Third, endocrine toxicity spectra induced by different ICI therapies were different. (a) Anti-CTLA-4 monotherapy was more related to hypophysitis (or resulting in hypopituitarism) and adrenal insufficiency. (b) Anti-PD-1 monotherapy was more related to thyroid dysfunction, T1DM, and fulminant T1DM. (c) Anti-PD-L1 monotherapy was more related to thyroid dysfunction, with the narrowest endocrine toxicity spectrum. (d) Combination therapy covered almost all endocrine ADRs and had stronger association with these ADRs than monotherapy.
Prior studies on the comparison of endocrine toxicity spectrum between anti-CLTA-4 and anti-PD-1 showed that hypophysitis is closely related to anti-CTLA-4 monotherapy, and thyroid dysfunction is closely related to anti-PD-1 monotherapy [4, 30]. Evidence from our study also supported this conclusion. Boutros et al. pointed out that PD‑1 inhibits T‑cell activity, mainly within the peripheral tissues and in the tumor microenvironment, which might explain the distinctive spectrum of anti‑PD‑1 differed from ipilimumab [31]. Compared with ipilimumab, insulin-dependent diabetes mellitus was also more related to anti-PD-1 monotherapy, which was reported to occur in 0.2–1.0% [32, 33] and is being reported more frequently as anti-PD-1/PD-L1 become more widely used. In view of this, clinicians who manage patients receiving anti-PD-1/PD-L1 treatment should monitor their blood glucose levels more carefully. Our study observed multiple forms of insulin-dependent diabetes mellitus, such as type 1 diabetes mellitus, fulminant type 1 diabetes mellitus, diabetic ketoacidosis, and hyperglycaemic hyperosmolar state. Case report also indicates that ipilimumab might induce type 1 diabetes mellitus or fulminant type 1 diabetes mellitus [34, 35], and eight cases of T1DM, one case of fulminant T1DM were reported in our study, respectively. Fulminant T1DM is the subtype of T1DM earliest described in Japan [36] and was shown to be closely related to anti-PD-1 in our study (88 cases), with no reports related to anti-PD-L1.

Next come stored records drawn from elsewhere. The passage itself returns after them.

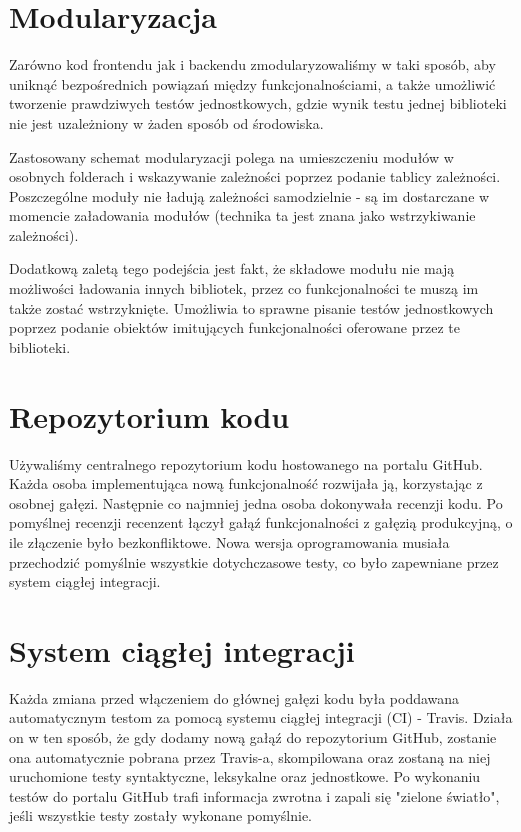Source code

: \documentclass[a4paper,twoside,openright,11pt]{report}
\begin{document}
  \section{Modularyzacja}
\par Zarówno kod frontendu jak i backendu zmodularyzowaliśmy w taki sposób, aby uniknąć bezpośrednich powiązań między funkcjonalnościami, a także umożliwić tworzenie prawdziwych testów
jednostkowych, gdzie wynik testu jednej biblioteki nie jest uzależniony w żaden sposób od środowiska. 
\par Zastosowany schemat modularyzacji polega na umieszczeniu modułów w osobnych folderach i wskazywanie zależności poprzez podanie tablicy zależności. Poszczególne moduły nie ładują zależności samodzielnie - są im dostarczane w momencie załadowania modułów (technika ta jest znana jako wstrzykiwanie zależności).
\par Dodatkową zaletą tego podejścia jest fakt, że składowe modułu nie mają możliwości ładowania innych bibliotek, przez co funkcjonalności te muszą im także zostać wstrzyknięte. Umożliwia to
sprawne pisanie testów jednostkowych poprzez podanie obiektów imitujących funkcjonalności oferowane przez te biblioteki.

  \section{Repozytorium kodu}
\par Używaliśmy centralnego repozytorium kodu hostowanego na portalu GitHub. \cite{repozytorium} Każda osoba implementująca nową funkcjonalność rozwijała ją, korzystając z osobnej gałęzi. Następnie co najmniej jedna osoba dokonywała recenzji kodu. Po pomyślnej recenzji recenzent łączył gałąź funkcjonalności z gałęzią produkcyjną, o ile złączenie było bezkonfliktowe. Nowa wersja oprogramowania musiała przechodzić pomyślnie wszystkie dotychczasowe testy, co było zapewniane przez system ciągłej integracji. 

  \section{System ciągłej integracji}
\par Każda zmiana przed włączeniem do głównej gałęzi kodu była poddawana automatycznym testom za pomocą systemu ciągłej integracji (CI) - Travis. \cite{travis} Działa on w ten sposób, że gdy dodamy nową gałąź do repozytorium GitHub, zostanie ona automatycznie pobrana przez Travis-a, skompilowana oraz zostaną na niej uruchomione testy syntaktyczne, leksykalne oraz jednostkowe. Po wykonaniu testów do portalu GitHub trafi informacja zwrotna i zapali się "zielone światło", jeśli wszystkie testy zostały wykonane pomyślnie. 
\end{document}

Actually, endocrine toxicity of anti-PD-L1 is difficult to compare sufficiently with anti-PD-1 drugs. Anti-PD-L1 are used less frequently than anti-PD-1 because these drugs were later approved. In addition, they differ in indications and anti-tumor types approved by the FDA. However, Martins et al. [37] proposed the hypothesis that since PD-L2 retains normal immune homeostasis, anti-PD-L1 antibodies may theoretically be less toxic. Our study discovered that anti-PD-L1 monotherapy was more closely related to thyroid dysfunction and can induce a small number of other endocrine ADRs, such as type 1 diabetes mellitus, hypophysitis and adrenal insufficiency. Moreover, the incidence differences of endocrine adverse reactions induced by anti-PD-L1 and anti-PD-1 may be due to different ligand-receptor interactions: PD-L1 antibodies binds CD80 as well as PD-1 receptors on activated T cells [30].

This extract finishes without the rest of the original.